WORK REQUEST: Each of the entries below is to be written out exactly, and the images skipped.
+++ INPUT FOR THIS TASK
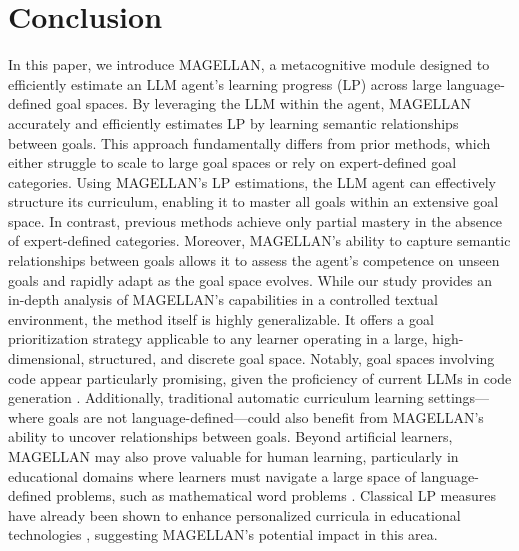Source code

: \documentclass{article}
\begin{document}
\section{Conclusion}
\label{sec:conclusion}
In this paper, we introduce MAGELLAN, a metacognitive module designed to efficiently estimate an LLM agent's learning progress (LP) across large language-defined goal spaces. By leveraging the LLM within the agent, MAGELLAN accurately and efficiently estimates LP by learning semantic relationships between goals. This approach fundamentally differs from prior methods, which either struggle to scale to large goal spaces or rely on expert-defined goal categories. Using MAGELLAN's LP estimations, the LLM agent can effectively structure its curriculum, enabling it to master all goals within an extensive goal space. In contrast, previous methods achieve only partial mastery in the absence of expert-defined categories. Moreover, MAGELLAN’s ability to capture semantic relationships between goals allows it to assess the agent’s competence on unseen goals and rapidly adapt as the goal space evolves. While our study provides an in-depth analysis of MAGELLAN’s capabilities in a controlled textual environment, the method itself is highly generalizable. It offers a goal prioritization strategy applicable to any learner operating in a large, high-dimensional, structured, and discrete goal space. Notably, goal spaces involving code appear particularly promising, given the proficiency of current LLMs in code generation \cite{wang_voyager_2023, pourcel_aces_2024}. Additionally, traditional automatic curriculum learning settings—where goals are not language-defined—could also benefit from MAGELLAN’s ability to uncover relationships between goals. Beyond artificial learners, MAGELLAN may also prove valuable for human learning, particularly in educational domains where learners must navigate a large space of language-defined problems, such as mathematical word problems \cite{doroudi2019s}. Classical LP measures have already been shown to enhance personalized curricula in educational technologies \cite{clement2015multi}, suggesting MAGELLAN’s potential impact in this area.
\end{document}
++++++
THE COMPLETED TASK:
Source code

: \documentclass{article}
\begin{document}
\section{Conclusion}
\label{sec:conclusion}
In this paper, we introduce MAGELLAN, a metacognitive module designed to efficiently estimate an LLM agent's learning progress (LP) across large language-defined goal spaces. By leveraging the LLM within the agent, MAGELLAN accurately and efficiently estimates LP by learning semantic relationships between goals. This approach fundamentally differs from prior methods, which either struggle to scale to large goal spaces or rely on expert-defined goal categories. Using MAGELLAN's LP estimations, the LLM agent can effectively structure its curriculum, enabling it to master all goals within an extensive goal space. In contrast, previous methods achieve only partial mastery in the absence of expert-defined categories. Moreover, MAGELLAN’s ability to capture semantic relationships between goals allows it to assess the agent’s competence on unseen goals and rapidly adapt as the goal space evolves. While our study provides an in-depth analysis of MAGELLAN’s capabilities in a controlled textual environment, the method itself is highly generalizable. It offers a goal prioritization strategy applicable to any learner operating in a large, high-dimensional, structured, and discrete goal space. Notably, goal spaces involving code appear particularly promising, given the proficiency of current LLMs in code generation \cite{wang_voyager_2023, pourcel_aces_2024}. Additionally, traditional automatic curriculum learning settings—where goals are not language-defined—could also benefit from MAGELLAN’s ability to uncover relationships between goals. Beyond artificial learners, MAGELLAN may also prove valuable for human learning, particularly in educational domains where learners must navigate a large space of language-defined problems, such as mathematical word problems \cite{doroudi2019s}. Classical LP measures have already been shown to enhance personalized curricula in educational technologies \cite{clement2015multi}, suggesting MAGELLAN’s potential impact in this area.
\end{document}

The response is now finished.